When our Trauma Reboot Retreat had been put back on the schedule for this April, and I received the ask to speak again, I knew my only response must still be yes. Looking at my April calendar, I wondered where I would have the time to sit, ponder, and write what I would share with you from this Trauma Reboot Truth: “God doesn’t always take away the trial. Instead, He joins you in it.” God again came alongside me by helping me pen these words and doing so in the last quarter. This past week I received a few nuggets that steered the ending of what I began writing on Sunday and they were fitting additions to share with you in this message.

 

The first was a guide that walks you through how to lament. Whether for you or a friend who needs to know how to emote and grieve well that you might maintain your composure and posture, stay rooted, and experience healing, this little guide will help you. During my marriage by fire season, the pregnancy center where I worked had a board member come to one of our staff devotions; and he taught us how to use the Psalms to write our own lamentation. It was good to be reminded of that this past week when a coworker printed this handout and left it on the table. You all may tell Shelly thank you.

 

The second was an article one of my brothers we affectionately call Papa Paul shared with us for a change of pace from our typical Wednesday staff devotion – the Lord knows and moves all things. It’s a lengthy but good word about the goodness of God. To wrap up I want to read to you just the last section:

 

Scott Hubbard I Desiring God I April 23, 2025

 

‘God Is My Good’

When we say that God works our good, we look by faith to the day when the goodness present in our pain will be revealed. But in the meantime, the same God who gives me good and works my good is my good. “I say to the Lord, ‘You are my Lord; I have no good apart from you” (Psalm 16:2).

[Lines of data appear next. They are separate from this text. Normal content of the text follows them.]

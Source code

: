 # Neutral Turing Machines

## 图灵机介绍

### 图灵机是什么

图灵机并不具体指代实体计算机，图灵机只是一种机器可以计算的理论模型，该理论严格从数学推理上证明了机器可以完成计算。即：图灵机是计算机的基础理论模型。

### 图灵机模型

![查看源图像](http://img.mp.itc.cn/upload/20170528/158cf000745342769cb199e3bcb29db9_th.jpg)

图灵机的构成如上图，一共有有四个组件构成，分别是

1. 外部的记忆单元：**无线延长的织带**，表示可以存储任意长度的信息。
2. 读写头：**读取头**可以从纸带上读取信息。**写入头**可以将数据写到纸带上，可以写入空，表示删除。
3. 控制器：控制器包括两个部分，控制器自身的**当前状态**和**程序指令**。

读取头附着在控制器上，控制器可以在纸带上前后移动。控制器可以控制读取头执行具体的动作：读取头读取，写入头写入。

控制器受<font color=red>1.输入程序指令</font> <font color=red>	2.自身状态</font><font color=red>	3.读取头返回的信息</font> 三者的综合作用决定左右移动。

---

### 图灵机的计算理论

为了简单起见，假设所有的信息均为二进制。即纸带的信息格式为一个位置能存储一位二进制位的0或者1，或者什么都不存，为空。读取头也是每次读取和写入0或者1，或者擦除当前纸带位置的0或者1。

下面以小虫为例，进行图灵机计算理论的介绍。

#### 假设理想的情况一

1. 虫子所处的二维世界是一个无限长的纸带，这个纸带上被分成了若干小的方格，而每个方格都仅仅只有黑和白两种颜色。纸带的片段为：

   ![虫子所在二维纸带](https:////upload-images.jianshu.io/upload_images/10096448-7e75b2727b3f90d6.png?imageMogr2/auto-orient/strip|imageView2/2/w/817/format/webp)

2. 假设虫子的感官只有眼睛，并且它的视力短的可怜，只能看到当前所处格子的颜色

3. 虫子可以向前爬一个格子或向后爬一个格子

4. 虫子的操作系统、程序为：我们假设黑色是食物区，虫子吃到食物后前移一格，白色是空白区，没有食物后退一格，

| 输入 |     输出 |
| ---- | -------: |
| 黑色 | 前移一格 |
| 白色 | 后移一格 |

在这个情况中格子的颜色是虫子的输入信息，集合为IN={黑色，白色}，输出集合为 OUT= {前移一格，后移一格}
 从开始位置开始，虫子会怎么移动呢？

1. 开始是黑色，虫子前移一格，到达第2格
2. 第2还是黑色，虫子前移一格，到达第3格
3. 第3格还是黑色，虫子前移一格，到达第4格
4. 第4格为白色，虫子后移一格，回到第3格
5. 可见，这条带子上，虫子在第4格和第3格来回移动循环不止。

One of the most piercing, most beautiful affirmations of the goodness God is comes near the end of Psalm 73. The path to that place was a torturous one for Asaph the psalmist: For many bitter days, he could see only the good things others had that he didn’t — good things he imagined that God reserved only for righteous men like him. God did not seem good.

But then Asaph “went into the sanctuary of God” and saw what he had missed (Psalm 73:17). His hands, which held so few gifts, were nevertheless held by God: “I am continually with you; you hold my right hand; you guide me with your counsel, and afterward you will receive me to glory” (Psalm 73:23–24). In a moment, heaven became inhabited again by the God of surprising, surpassing goodness (Psalm 73:25).

 

And in the same moment, his idea of good underwent a radical change: “For me it is good to be near God” (Psalm 73:28). Before, he would have finished that sentence in any number of ways: “For me it is good to have comfort and plenty, respect and good prospects.” And so our own hearts have found a thousand ways to finish that sentence without reference to God. But when we see the hand that holds ours — a hand now bearing scars — and when we hear the counsel he gives and sense the glory he is, we cannot finish the sentence except as Asaph does: “For me it is good to be near God.”

God, the good Father, good Son, and good Spirit. God, the fountain from whom every gift flows. God, the one who created us to commune with him and redeemed us to rejoice in him. God, the definition of good and the one without whom nothing is good. Come valley, come darkness, come lack, come loss — if we get more of God, we have more good than all the earth has to offer besides (Psalm 73:25).

 

The day is coming when we will enjoy every good gift in a world made new. But for now, God alone knows which good gifts will lead us toward him and which will take us from him. And so he arranges, good God that he is, the perfect amount of pleasure and pain to keep us near him, show us more of him, and chase us home to him.